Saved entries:
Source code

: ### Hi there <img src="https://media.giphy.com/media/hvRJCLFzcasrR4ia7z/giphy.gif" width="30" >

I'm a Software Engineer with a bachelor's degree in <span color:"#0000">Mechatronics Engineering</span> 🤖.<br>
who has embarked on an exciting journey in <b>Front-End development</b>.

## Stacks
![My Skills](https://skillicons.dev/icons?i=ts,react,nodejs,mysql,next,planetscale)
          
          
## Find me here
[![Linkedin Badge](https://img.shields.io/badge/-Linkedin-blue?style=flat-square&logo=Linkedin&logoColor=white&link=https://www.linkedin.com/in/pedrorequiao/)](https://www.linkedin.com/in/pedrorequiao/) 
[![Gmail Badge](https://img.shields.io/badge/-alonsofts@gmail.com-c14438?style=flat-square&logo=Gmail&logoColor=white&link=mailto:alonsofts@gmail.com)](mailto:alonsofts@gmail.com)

» **Directions**
Reproduce the data above in full, keeping it exactly the same.

» **Response to the task**
Source code

: ### Hi there <img src="https://media.giphy.com/media/hvRJCLFzcasrR4ia7z/giphy.gif" width="30" >

I'm a Software Engineer with a bachelor's degree in <span color:"#0000">Mechatronics Engineering</span> 🤖.<br>
who has embarked on an exciting journey in <b>Front-End development</b>.

## Stacks
![My Skills](https://skillicons.dev/icons?i=ts,react,nodejs,mysql,next,planetscale)
          
          
## Find me here
[![Linkedin Badge](https://img.shields.io/badge/-Linkedin-blue?style=flat-square&logo=Linkedin&logoColor=white&link=https://www.linkedin.com/in/pedrorequiao/)](https://www.linkedin.com/in/pedrorequiao/) 
[![Gmail Badge](https://img.shields.io/badge/-alonsofts@gmail.com-c14438?style=flat-square&logo=Gmail&logoColor=white&link=mailto:alonsofts@gmail.com)](mailto:alonsofts@gmail.com)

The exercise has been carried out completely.